### TASK
Which lines run from the one containing "20 & Vales sublitorais" to the end of the entries? Copy them exactly, both ends included, and give nothing else.

### SOURCE MATERIAL
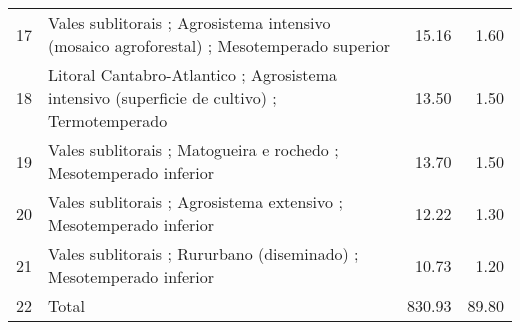 \begin{table}[p]
\begin{tabular}{rlrr}
  17 & Vales sublitorais ; Agrosistema intensivo (mosaico agroforestal) ; Mesotemperado superior & 15.16 & 1.60 \\ 
  18 & Litoral Cantabro-Atlantico ; Agrosistema intensivo (superficie de cultivo) ; Termotemperado & 13.50 & 1.50 \\ 
  19 & Vales sublitorais ; Matogueira e rochedo ; Mesotemperado inferior & 13.70 & 1.50 \\ 
  20 & Vales sublitorais ; Agrosistema extensivo ; Mesotemperado inferior & 12.22 & 1.30 \\ 
  21 & Vales sublitorais ; Rururbano (diseminado) ; Mesotemperado inferior & 10.73 & 1.20 \\ 
  22 & Total & 830.93 & 89.80 \\ 
   \hline
\end{tabular}
\end{table}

### EXERCISE ANSWER
  20 & Vales sublitorais ; Agrosistema extensivo ; Mesotemperado inferior & 12.22 & 1.30 \\ 
  21 & Vales sublitorais ; Rururbano (diseminado) ; Mesotemperado inferior & 10.73 & 1.20 \\ 
  22 & Total & 830.93 & 89.80 \\ 
   \hline
\end{tabular}
\end{table}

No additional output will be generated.